Il 5 agosto 1819 il gressonaro Johann Niklaus Vincent salì la punta a quota 4215 e le diede il suo nome; cinque giorni dopo vi saliva il parroco di Gressoney, Bernfaller, canonico del Gran San Bernardo. Da Gressoney mossero Joseph Zumstein, il summenzionato Johann Niklaus Vincent e suo fratello minore Joseph, i quali nel 1820 conquistarono la Zumsteinspitze (4563 m). Nel 1822 il barone austriaco Ludwig von Welden salì la punta a quota 4342 m dedicandola al re Luigi IX, da cui “Ludwigshöhe” ("altezza di Luigi").

Alagna riprese l’iniziativa con il suo parroco, don Giovanni Gnifetti (1801-1867), che nel 1842 sale la punta del Monte Rosa che oggi porta il suo nome, previo allenamento mirato e con una spedizione organizzata in modo scientifico. Nelle sue parole si coglie una interessante impostazione mentale:

«Non per motivo di studiare botanica, mineralogia e geologia, né collo scopo di fisiche osservazioni (che di tali scienze mi è forza dichiararmi poco istrutto), io ho sempre prediletto con particolare passione le torreggianti vette dei monti; ma per la sola naturale vaghezza di contemplare più davvicino la magnificenza delle opere del Sommo Creatore; poiché gli effetti e le meraviglie della sua potenza divina non si presentano a mio credere in un modo più distinto e sublime, quanto dalle sommità di quelle rocce scabre e da quelle colossali piramidi della natura, sovra le quali assiso l’uomo favorito da un cielo splendido e sereno, misura coll’occhio un orizzonte senza confine».

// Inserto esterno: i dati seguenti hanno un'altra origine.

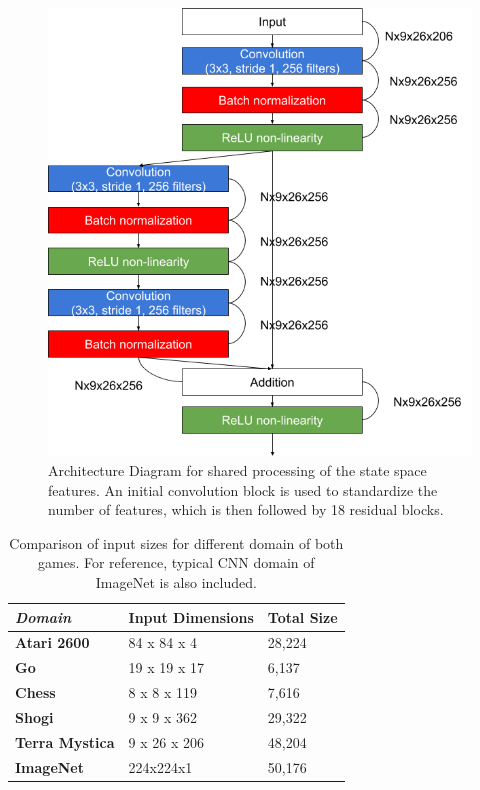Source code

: \documentclass[12pt,twocolumn,letterpaper]{article}
\begin{document}
\begin{figure}[h!]
    \centering
    \includegraphics[scale=0.3]{../figures/architecture}
    \caption{Architecture Diagram for shared processing of the state space features. An initial convolution block is used to standardize the number of features, which is then followed by 18 residual blocks.}
    \label{fig:input_architecture_diagram}
\end{figure}

\begin{table}[h!]
\begin{tabular}{|l|l|l|}
\hline
\textit{\textbf{Domain}} & \textbf{Input Dimensions} & \textbf{Total Size} \\ \hline
\textbf{Atari 2600}      & 84 x 84 x 4               & 28,224              \\ \hline
\textbf{Go}              & 19 x 19 x 17              & 6,137               \\ \hline
\textbf{Chess}           & 8 x 8 x 119               & 7,616               \\ \hline
\textbf{Shogi}           & 9 x 9 x 362               & 29,322              \\ \hline
\textbf{Terra Mystica}   & 9 x 26 x 206              & 48,204              \\ \hline
\textbf{ImageNet}        & 224x224x1                 & 50,176              \\ \hline
\end{tabular}
\caption{Comparison of input sizes for different domain of both games. For reference, typical CNN domain of ImageNet is also included.}
\label{table:input_size_comparison}
\end{table}
\end{document}
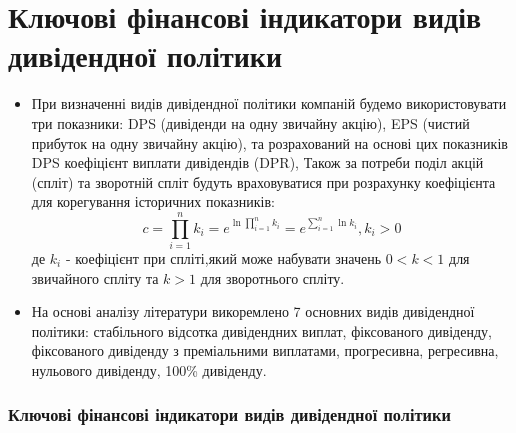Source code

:\documentclass[aspectratio=169]{beamer}
\begin{document}
\section{Ключові фінансові індикатори видів дивідендної політики}
\begin{frame}
\begin{itemize}
\item При визначенні видів дивідендної політики компаній будемо використовувати три показники: \alert {DPS} (дивіденди на одну звичайну акцію), \alert {EPS} (чистий прибуток на одну звичайну акцію), та розрахований на основі цих показників \alert {DPS} коефіцієнт виплати дивідендів (DPR), Також за потреби поділ акцій (спліт) та зворотній спліт будуть враховуватися при розрахунку \alert {коефіцієнта для корегування історичних показників}:
\[c=\prod_{i=1}^{n}k_{i}=e^{\ln\prod_{i=1}^{n}k_{i}}=e^{\sum_{i=1}^{n}\ln k_{i}}, k_{i}>0\]
де $k_{i}$ - коефіцієнт при спліті,який може набувати значень $0<k<1$  для звичайного спліту та $k>1$ для зворотнього спліту.
\smallskip
\item На основі аналізу літератури викоремлено 7 основних \alert {видів
дивідендної політики}: стабільного відсотка дивідендних виплат, фіксованого дивіденду, фіксованого дивіденду з преміальними виплатами, прогресивна, регресивна, нульового дивіденду, 100\% дивіденду.
\end{itemize}
\frametitle{Ключові фінансові індикатори видів дивідендної політики}
\end{frame}
\end{document}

Gnifetti organizzò diverse spedizioni, prima di riuscire a conquistare la Signalkuppe, affinando il metodo: imparò così a valutare e scegliere i membri della spedizione, a organizzare i campi intermedi, a rispettare i tempi dell’acclimatamento e a individuare il regime alimentare migliore. Egli era di chiare simpatie liberali e filomonarchiche (che equivale a dire non schierato a difesa del potere temporale del papa), ed editò nel 1845 le Nozioni topografiche del Monte Rosa, una vera guida turistica ante litteram, che si rivolgeva a un ipotetico visitatore d’élite, che sarebbe realmente comparso sulla scena negli anni a seguire, quando sarebbe nato il fenomeno del turismo alpino.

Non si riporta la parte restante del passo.